EcoSta 2024: Start Registration
View Submission - EcoSta2024
A0355
Title: Mixture conditional regression with ultrahigh dimensional text data for estimating extralegal factor effects Authors:  Jiaxin Shi - Central University of Finance and Economics (China) [presenting]
Fang Wang - Shangdong University (China)
Yuan Gao - Central University of Finance and Economics (China)
Xiaojun Song - Guanghua School of Management, Peking University (China)
Hansheng Wang - Peking University (China)

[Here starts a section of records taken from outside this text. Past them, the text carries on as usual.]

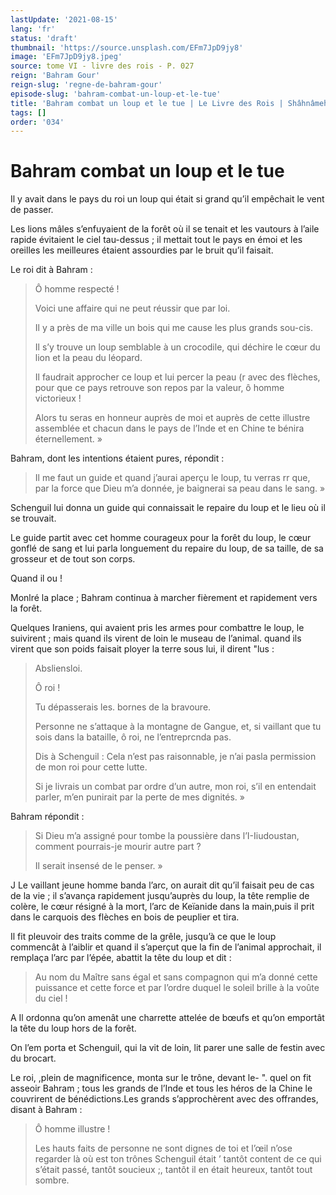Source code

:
 ```yaml
---
lastUpdate: '2021-08-15'
lang: 'fr'
status: 'draft'
thumbnail: 'https://source.unsplash.com/EFm7JpD9jy8'
image: 'EFm7JpD9jy8.jpeg'
source: tome VI - livre des rois - P. 027
reign: 'Bahram Gour'
reign-slug: 'regne-de-bahram-gour'
episode-slug: 'bahram-combat-un-loup-et-le-tue'
title: 'Bahram combat un loup et le tue | Le Livre des Rois | Shâhnâmeh'
tags: []
order: '034'
---
```


<!-- LTeX: language=fr -->

# Bahram combat un loup et le tue

Il y avait dans le pays du roi un loup qui était si grand qu’il empêchait le vent de passer.

Les lions mâles s’enfuyaient de la forêt où il se tenait et les vautours à l’aile rapide évitaient le ciel tau-dessus ; il mettait tout le pays en émoi et les oreilles les meilleures étaient assourdies par le bruit qu’il faisait.

Le roi dit à Bahram :

> Ô homme respecté !
>
> Voici une affaire qui ne peut réussir que par loi.
>
> Il y a près de ma ville un bois qui me cause les plus grands sou-cis.
>
> Il s’y trouve un loup semblable à un crocodile, qui déchire le cœur du lion et la peau du léopard.
>
> Il faudrait approcher ce loup et lui percer la peau (r avec des flèches, pour que ce pays retrouve son repos par la valeur, ô homme victorieux !
>
> Alors tu seras en honneur auprès de moi et auprès de cette illustre assemblée et chacun dans le pays de l’Inde et en Chine te bénira éternellement. »

Bahram, dont les intentions étaient pures, répondit :

> Il me faut un guide et quand j’aurai aperçu le loup, tu verras rr que, par la force que Dieu m’a donnée, je baignerai sa peau dans le sang. »

Schenguil lui donna un guide qui connaissait le repaire du loup et le lieu où il se trouvait.

Le guide partit avec cet homme courageux pour la forêt du loup, le cœur gonflé de sang et lui parla longuement du repaire du loup, de sa taille, de sa grosseur et de tout son corps.

Quand il ou !

Monlré la place ; Bahram continua à marcher fièrement et rapidement vers la forêt.

Quelques Iraniens, qui avaient pris les armes pour combattre le loup, le suivirent ; mais quand ils virent de loin le museau de l’animal. quand ils virent que son poids faisait ployer la terre sous lui, il dirent "lus :

> Absliensloi.
>
> Ô roi !
>
> Tu dépasserais les. bornes de la bravoure.
>
> Personne ne s’attaque à la montagne de Gangue, et, si vaillant que tu sois dans la bataille, ô roi, ne l’entreprcnda pas.
>
> Dis à Schenguil : Cela n’est pas raisonnable, je n’ai pasla permission de mon roi pour cette lutte.
>
> Si je livrais un combat par ordre d’un autre, mon roi, s’il en entendait parler, m’en punirait par la perte de mes dignités. »

Bahram répondit :

> Si Dieu m’a assigné pour tombe la poussière dans l’I-Iiudoustan, comment pourrais-je mourir autre part ?
>
> Il serait insensé de le penser. »

J Le vaillant jeune homme banda l’arc, on aurait dit qu’il faisait peu de cas de la vie ; il s’avança rapidement jusqu’auprès du loup, la tête remplie de colère, le cœur résigné à la mort, l’arc de Keïanide dans la main,puis il prit dans le carquois des flèches en bois de peuplier et tira.

Il fit pleuvoir des traits comme de la grêle, jusqu’à ce que le loup commencât à l’aiblir et quand il s’aperçut que la fin de l’animal approchait, il remplaça l’arc par l’épée, abattit la tête du loup et dit :

> Au nom du Maître sans égal et sans compagnon qui m’a donné cette puissance et cette force et par l’ordre duquel le soleil brille à la voûte du ciel !

A Il ordonna qu’on amenât une charrette attelée de bœufs et qu’on emportât la tête du loup hors de la forêt.

On l’em porta et Schenguil, qui la vit de loin, lit parer une salle de festin avec du brocart.

Le roi, ,plein de magnificence, monta sur le trône, devant le-
".
quel on fit asseoir Bahram ; tous les grands de l’Inde et tous les héros de la Chine le couvrirent de bénédictions.Les grands s’approchèrent avec des offrandes, disant à Bahram :

> Ô homme illustre !
>
> Les hauts faits de personne ne sont dignes de toi et l’œil n’ose regarder là où est ton trônes Schenguil était
’ tantôt content de ce qui s’était passé, tantôt soucieux ;, tantôt il en était heureux, tantôt tout sombre.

Abstract: Testing judicial impartiality is a problem of fundamental importance in empirical legal studies, for which standard regression methods have been popularly used to estimate the effects of extralegal factors. However, those methods cannot handle control variables with ultrahigh dimensionality, such as those found in judgment documents recorded in text format. To solve this problem, a novel mixture conditional regression (MCR) approach is developed, assuming that the whole sample can be classified into a number of latent classes. Within each latent class, a standard linear regression model can be used to model the relationship between the response and a key feature vector, which is assumed to be of a fixed dimension. Meanwhile, ultrahigh dimensional control variables are then used to determine the latent class membership, where a naive Bayes-type model is used to describe the relationship. Hence, the dimension of control variables is allowed to be arbitrarily high. A novel expectation-maximization algorithm is developed for model estimation. Therefore, the key parameters of interest are estimated as efficiently as if the true class membership were known in advance. Simulation studies are presented to demonstrate the proposed MCR method. A real dataset of Chinese burglary offences is analyzed for illustration purposes.